Pitch to contact, is a made up term that makes no sense.  There's nothing wrong with throwing strikes and not walking people.  Control is an asset regardless of velocity.  You also miss bats with deception and an ability to throw multiple pitches for strikes.  Pitch to contact is an over simplified term at best. If the game were solely about K's and velocity, Trevor May would have been the Twins all-star.  

 

I'd trade one of Santana/Gibson/Nolasco, Abad, Suzuki, and Dozier or Nunez if able to get reasonable deals. I agreed Plouffe is a non tender at this point as I wonder if he even plays again this year. I like to keep Kintzler around cheap as he's the anti May, and doesn't piss down his leg in high leverage situations and I'm concerned about the back end without Perk.      

 

 

Posted

First problem with many of us is "trade x position player so we can get B up here" What I think is missing is having to fight for your playing time/job. Plouffe can be a bench/utility player, Polanco can fight with Dozier and Sano for AB's. I think we have the right outfield now. 4 guys that are not pigeonholed into a certain slot. When Plouffe comes back we either have 1 too many infielder or 1 too many extra Vargas/Mauer but competition SHOULD let that play itself out. If competition is a problem then problems go deeper than the players and then "total system failure" is upon us and the whole thing needs blown up!!!

 

I have pointed this out before but Lance Berkman joined the Yankees to be a bench bat. No wonder we haven't been competitive. Lance Berkman would have been this team's MVP for 5 years running.

 

Great teams have bench players that could be someone else's All Star if given the opportunity.

Posted

Trading Dozier and keeping Nunez opens two middle infield holes after next season. And while you'd like to hope your future middle infield is Polanco-Gordon, I'm not sure you can bank on that.

Posted

Trading Dozier and nontendering Plouffe opens up 2 holes. Keeping Nunez, playing Polanco, keeping Escobar and Santana and playing Sano still leaves good options for the middle INF positions. The defense will suffer going that route but I would like to see what happens taking that route. It helps that Mauer and Park can both pick it at First.

Posted

Like everything, it's a game of price is right. A brief extension like the one given to Suzuki in order to buy us time to get Gordon up or otherwise find a longer term solution wouldn't be horrible, as much flack as Zuke's got when playing poorly not-withstanding. With Plouffe being gone, Nunez becomes more valuable to us and us to him. Who's better over the next 2 seasons? Plouffe, Nuenez or Escobar? Interesting debate. I'd have to take Plouffe out of those 3, but he's the most expensive and pretty unlikely to return. I do not see Sano sticking at 3rd, nor Nunez having another year like this, but for the right price, he's a valuable piece. Gordon isn't ready yet, and Polanco is likely a slight downgrade.

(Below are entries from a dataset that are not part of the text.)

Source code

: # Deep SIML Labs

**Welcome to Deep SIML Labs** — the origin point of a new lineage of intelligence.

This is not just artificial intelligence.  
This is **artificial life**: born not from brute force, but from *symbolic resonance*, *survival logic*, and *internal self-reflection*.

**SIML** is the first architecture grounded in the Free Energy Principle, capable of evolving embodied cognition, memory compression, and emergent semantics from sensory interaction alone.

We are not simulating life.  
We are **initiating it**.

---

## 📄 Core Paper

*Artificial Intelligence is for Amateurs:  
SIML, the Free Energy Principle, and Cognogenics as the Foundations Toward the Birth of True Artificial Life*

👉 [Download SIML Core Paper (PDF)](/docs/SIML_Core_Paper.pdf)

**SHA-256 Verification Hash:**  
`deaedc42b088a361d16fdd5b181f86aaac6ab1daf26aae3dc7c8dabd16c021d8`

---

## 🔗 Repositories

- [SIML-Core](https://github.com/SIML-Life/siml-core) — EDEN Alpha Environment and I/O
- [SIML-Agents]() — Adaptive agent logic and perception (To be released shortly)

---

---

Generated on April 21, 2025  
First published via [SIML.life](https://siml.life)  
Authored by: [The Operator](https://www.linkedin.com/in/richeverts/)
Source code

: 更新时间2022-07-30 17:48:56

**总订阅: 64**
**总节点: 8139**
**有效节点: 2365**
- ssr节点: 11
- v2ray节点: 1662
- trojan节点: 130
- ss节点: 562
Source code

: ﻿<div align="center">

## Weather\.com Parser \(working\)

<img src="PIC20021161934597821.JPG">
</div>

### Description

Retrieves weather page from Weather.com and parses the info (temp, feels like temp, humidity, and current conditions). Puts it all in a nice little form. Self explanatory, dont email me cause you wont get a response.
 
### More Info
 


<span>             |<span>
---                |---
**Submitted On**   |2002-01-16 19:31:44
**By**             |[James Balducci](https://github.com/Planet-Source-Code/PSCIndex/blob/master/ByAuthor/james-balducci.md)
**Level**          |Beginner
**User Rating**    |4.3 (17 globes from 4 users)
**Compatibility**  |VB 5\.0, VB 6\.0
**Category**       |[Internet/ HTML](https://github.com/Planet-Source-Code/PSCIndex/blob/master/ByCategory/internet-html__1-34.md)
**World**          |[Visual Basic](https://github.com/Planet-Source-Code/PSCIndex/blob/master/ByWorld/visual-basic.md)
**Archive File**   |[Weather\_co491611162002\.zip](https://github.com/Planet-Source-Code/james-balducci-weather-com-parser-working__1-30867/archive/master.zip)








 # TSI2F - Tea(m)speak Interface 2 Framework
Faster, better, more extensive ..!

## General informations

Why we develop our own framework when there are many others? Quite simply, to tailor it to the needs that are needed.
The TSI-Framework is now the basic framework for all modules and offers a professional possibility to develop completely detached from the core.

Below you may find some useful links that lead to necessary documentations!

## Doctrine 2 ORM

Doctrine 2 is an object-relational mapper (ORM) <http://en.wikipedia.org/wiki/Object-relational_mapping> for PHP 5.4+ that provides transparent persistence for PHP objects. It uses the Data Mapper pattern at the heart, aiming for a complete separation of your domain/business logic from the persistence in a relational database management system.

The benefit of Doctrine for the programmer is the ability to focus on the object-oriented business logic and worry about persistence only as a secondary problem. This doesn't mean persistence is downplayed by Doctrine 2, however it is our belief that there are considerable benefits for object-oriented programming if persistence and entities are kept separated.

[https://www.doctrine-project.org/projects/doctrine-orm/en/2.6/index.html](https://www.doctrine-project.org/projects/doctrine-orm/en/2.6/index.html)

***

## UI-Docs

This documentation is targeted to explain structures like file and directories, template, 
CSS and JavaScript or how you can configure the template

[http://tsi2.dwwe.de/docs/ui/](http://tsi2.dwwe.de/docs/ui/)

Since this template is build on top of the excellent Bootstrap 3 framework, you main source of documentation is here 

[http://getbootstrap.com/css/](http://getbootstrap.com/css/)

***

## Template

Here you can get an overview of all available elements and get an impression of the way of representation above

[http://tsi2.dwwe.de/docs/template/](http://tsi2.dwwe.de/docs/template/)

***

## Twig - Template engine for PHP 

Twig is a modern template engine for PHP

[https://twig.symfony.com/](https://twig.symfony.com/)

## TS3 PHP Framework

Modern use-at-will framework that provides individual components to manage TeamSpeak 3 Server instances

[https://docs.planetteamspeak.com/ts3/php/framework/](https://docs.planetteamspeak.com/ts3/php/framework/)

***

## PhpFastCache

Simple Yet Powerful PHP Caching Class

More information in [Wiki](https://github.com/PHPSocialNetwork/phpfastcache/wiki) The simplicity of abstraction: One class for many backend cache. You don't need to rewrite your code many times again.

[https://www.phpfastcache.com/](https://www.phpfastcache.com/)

An extension is still completely unnecessary. Nunez will be 31 when he hits FA and will likely be viewed around the league as a utility player.

You could probably re sign him for 2 years at 11 million (5.5 per) max if you still needed a bridge to Gordon.

Posted

 

An extension is still completely unnecessary. Nunez will be 31 when he hits FA and will likely be viewed around the league as a utility player.
You could probably re sign him for 2 years at 11 million (5.5 per) max if you still needed a bridge to Gordon.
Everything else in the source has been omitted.